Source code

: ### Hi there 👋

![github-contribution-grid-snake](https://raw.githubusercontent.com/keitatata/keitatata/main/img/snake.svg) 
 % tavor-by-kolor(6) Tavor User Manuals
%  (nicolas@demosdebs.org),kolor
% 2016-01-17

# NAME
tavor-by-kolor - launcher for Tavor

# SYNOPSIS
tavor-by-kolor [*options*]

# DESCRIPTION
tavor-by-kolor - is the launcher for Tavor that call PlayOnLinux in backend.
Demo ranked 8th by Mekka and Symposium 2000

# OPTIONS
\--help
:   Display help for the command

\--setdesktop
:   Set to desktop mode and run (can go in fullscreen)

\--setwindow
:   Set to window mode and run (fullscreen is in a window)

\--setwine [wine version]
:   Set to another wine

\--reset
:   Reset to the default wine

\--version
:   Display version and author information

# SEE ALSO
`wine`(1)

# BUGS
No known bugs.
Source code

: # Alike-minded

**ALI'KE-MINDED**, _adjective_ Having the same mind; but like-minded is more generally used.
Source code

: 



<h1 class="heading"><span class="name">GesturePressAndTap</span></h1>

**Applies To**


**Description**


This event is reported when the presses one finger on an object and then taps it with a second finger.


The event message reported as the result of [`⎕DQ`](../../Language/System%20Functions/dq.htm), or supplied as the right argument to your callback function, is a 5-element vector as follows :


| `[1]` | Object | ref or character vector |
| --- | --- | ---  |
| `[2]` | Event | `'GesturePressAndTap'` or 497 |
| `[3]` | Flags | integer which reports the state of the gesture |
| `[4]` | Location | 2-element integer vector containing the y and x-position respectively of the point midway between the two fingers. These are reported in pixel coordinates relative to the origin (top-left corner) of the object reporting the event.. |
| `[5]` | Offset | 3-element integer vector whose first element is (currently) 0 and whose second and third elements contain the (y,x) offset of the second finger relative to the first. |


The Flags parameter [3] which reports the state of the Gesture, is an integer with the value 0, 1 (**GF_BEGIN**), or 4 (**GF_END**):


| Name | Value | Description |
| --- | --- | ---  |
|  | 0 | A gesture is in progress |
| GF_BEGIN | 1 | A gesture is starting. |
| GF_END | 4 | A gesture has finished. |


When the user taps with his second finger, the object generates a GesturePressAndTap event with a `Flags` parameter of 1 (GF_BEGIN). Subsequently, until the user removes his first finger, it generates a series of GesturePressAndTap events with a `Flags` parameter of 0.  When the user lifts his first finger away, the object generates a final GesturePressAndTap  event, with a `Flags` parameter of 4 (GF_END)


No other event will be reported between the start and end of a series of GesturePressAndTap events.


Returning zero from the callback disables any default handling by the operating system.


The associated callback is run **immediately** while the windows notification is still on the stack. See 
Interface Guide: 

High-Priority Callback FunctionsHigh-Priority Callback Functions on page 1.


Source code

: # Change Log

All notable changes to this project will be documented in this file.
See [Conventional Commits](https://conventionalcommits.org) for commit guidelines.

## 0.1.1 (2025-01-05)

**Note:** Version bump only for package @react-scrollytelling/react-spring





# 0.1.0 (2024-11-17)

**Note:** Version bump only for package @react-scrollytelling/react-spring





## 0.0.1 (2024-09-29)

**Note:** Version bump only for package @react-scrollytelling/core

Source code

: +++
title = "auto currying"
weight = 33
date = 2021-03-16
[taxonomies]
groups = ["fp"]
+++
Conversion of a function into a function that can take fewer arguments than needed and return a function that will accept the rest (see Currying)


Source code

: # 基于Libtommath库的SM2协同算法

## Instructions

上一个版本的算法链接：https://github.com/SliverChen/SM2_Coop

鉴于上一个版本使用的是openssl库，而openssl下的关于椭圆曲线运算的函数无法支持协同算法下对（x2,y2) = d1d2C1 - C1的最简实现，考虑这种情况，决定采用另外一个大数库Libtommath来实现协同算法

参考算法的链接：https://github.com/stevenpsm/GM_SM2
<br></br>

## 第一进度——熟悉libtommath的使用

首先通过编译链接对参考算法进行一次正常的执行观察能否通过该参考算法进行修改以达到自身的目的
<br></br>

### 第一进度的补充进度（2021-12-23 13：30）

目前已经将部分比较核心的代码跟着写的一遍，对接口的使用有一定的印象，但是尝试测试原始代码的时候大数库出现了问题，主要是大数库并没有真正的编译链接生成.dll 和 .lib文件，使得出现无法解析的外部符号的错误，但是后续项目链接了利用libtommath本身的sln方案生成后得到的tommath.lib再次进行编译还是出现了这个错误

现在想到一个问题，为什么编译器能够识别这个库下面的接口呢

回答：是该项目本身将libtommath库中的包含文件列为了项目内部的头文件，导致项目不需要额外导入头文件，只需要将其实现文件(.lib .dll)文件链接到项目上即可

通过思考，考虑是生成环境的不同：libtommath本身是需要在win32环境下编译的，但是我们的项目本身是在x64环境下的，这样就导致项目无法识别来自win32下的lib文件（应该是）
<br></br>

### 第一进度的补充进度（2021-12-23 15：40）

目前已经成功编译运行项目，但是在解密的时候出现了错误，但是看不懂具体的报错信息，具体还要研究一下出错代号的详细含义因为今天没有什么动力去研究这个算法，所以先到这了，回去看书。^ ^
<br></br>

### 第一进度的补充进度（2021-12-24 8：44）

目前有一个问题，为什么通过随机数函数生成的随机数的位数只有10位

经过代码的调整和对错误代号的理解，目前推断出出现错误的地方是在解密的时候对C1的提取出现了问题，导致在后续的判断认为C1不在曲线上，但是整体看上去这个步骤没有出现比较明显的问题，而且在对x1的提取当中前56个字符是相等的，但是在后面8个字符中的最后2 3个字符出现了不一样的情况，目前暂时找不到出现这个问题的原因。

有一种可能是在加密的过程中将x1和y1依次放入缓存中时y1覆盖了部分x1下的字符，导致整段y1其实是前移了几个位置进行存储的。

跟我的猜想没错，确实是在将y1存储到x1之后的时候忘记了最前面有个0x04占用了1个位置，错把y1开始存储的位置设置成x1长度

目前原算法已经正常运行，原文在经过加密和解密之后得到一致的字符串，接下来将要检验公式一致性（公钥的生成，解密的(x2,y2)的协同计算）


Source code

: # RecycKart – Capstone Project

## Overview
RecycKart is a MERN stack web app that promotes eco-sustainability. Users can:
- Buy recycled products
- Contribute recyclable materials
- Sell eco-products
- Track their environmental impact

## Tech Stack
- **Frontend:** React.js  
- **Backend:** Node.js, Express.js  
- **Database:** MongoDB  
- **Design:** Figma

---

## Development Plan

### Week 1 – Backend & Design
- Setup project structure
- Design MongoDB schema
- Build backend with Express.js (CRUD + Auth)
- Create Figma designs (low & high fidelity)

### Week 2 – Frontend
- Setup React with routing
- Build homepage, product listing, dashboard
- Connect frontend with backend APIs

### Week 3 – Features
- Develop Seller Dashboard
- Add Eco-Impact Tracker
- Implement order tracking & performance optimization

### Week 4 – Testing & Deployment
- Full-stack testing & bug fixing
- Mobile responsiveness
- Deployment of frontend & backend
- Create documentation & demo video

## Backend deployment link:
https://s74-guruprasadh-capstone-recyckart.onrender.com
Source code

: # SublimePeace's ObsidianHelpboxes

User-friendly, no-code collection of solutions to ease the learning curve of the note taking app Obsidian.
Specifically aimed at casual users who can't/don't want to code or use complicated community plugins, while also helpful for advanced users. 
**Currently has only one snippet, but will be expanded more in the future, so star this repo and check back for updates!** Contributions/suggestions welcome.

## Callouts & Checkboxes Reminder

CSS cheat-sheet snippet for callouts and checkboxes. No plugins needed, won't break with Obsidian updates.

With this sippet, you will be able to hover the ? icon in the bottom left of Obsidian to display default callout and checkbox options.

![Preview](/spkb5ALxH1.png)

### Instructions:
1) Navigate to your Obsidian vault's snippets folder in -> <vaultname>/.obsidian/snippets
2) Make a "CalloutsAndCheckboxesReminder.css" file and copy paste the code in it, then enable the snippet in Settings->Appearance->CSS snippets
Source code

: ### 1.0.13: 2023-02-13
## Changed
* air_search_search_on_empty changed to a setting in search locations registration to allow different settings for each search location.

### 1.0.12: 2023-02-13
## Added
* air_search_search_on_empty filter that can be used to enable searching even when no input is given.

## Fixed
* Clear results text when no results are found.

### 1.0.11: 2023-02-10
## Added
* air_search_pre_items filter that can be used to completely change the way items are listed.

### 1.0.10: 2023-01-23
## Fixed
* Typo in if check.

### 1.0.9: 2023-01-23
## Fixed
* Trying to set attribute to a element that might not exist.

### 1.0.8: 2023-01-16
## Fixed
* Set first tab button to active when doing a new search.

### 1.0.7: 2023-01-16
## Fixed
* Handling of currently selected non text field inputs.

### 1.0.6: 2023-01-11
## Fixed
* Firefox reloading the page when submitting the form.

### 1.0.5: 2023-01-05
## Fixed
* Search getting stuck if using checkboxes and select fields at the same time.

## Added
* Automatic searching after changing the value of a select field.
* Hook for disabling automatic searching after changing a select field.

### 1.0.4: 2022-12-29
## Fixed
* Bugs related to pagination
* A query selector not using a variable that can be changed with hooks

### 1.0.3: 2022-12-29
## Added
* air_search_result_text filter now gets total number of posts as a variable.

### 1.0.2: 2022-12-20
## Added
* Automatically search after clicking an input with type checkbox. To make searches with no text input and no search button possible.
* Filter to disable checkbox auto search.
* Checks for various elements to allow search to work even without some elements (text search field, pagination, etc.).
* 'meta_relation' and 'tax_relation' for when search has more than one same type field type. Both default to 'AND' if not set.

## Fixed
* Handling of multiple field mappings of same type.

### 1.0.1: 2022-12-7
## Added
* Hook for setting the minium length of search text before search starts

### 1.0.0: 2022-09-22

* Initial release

* * * * * * *

A single figure is the answer: the number of lines in the listing where "Week" occurs.

**RESPONSE TO THIS TASK**
4